ELVEDA BÜYÜK BAŞKAN, HOŞGELDİN YENİ BAŞBAKAN

Murat Güçlü

Türkiye'nin geçen haftaki gündeminde iki konu öne çıktı. Birinci olarak spor dünyasının önemli ismi eski BJK klübü başkanı Süleyman Seba'nın vefatı ve akabinde kendisine yapılan cenaze töreni gündemi işgal etti.

Süleyman Seba 88 yaşında hayata gözlerini yumdu. Ömrünü Beşiktaş'a ve Türk futboluna adamış bir insandı. Adı anıldığında taraflı tarafsız herkesin takdirini ve saygısı kazanmış biri olarak defnedildi. Cenazesine cumhurbaşkanı başta olmak üzere, siyaset ve spor dünyasının önemli ve meşhur isimlerinin katılması tabiki önemsiz görülmez ve Seba'nın değerini gösterir.
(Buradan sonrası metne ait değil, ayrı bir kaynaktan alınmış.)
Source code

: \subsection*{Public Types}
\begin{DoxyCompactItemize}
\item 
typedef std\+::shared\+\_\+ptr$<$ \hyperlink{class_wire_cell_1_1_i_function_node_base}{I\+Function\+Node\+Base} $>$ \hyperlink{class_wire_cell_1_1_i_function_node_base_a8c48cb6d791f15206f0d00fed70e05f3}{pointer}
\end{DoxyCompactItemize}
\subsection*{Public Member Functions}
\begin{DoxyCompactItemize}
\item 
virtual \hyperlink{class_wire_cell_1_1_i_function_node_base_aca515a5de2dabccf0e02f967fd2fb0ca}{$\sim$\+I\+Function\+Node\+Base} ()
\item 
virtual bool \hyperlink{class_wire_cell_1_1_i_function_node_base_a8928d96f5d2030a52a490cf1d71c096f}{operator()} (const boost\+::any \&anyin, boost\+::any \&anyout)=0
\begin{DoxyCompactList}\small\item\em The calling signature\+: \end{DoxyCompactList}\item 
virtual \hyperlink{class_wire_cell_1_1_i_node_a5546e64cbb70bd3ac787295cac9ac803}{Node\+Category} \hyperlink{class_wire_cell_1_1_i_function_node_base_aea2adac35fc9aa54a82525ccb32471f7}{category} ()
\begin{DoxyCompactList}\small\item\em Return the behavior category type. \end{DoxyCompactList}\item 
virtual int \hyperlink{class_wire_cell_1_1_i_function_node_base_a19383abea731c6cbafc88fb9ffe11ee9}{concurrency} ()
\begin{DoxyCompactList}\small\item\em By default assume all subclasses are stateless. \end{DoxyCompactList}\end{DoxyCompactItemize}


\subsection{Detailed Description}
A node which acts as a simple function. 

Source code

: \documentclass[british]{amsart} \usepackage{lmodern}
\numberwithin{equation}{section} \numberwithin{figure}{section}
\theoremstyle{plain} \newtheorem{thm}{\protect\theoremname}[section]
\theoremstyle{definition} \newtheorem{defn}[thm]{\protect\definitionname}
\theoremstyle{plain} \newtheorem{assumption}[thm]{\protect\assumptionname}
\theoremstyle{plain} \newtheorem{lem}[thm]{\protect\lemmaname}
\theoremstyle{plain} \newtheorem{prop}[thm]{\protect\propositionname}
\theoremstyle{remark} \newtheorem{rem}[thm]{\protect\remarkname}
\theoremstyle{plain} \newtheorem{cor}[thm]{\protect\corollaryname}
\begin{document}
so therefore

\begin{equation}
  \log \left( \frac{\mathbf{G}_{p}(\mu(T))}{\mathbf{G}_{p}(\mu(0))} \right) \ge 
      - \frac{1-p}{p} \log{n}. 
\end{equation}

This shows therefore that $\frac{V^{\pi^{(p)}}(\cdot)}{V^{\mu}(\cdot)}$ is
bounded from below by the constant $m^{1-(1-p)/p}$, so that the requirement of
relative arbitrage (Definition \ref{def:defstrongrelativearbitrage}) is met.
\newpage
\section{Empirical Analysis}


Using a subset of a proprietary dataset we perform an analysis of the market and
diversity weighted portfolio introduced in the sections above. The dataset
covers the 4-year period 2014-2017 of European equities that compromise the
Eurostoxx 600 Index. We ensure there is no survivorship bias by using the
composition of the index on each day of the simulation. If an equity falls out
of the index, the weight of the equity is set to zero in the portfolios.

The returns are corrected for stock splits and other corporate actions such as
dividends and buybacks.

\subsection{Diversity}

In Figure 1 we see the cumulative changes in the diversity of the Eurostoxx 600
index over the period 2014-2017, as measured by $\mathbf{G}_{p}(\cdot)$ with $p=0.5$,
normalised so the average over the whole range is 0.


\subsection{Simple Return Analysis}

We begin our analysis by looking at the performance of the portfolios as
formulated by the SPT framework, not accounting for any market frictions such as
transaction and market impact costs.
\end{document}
Ancak uzun süre görev yapmış büyük klüp başkanlarının çoğu için de benzer katılım gerçekleşirdi. Seba'nın cenazesine ise tüm kulüplerin taraftarları sahip çıktı. Bu durum, fanatizmin herkesi kör ettiği bir dönemde 14 yıldır görevde olmayan bir klüp başkanına gösterilen sevginin samimiyetini ortaya koymaktadır.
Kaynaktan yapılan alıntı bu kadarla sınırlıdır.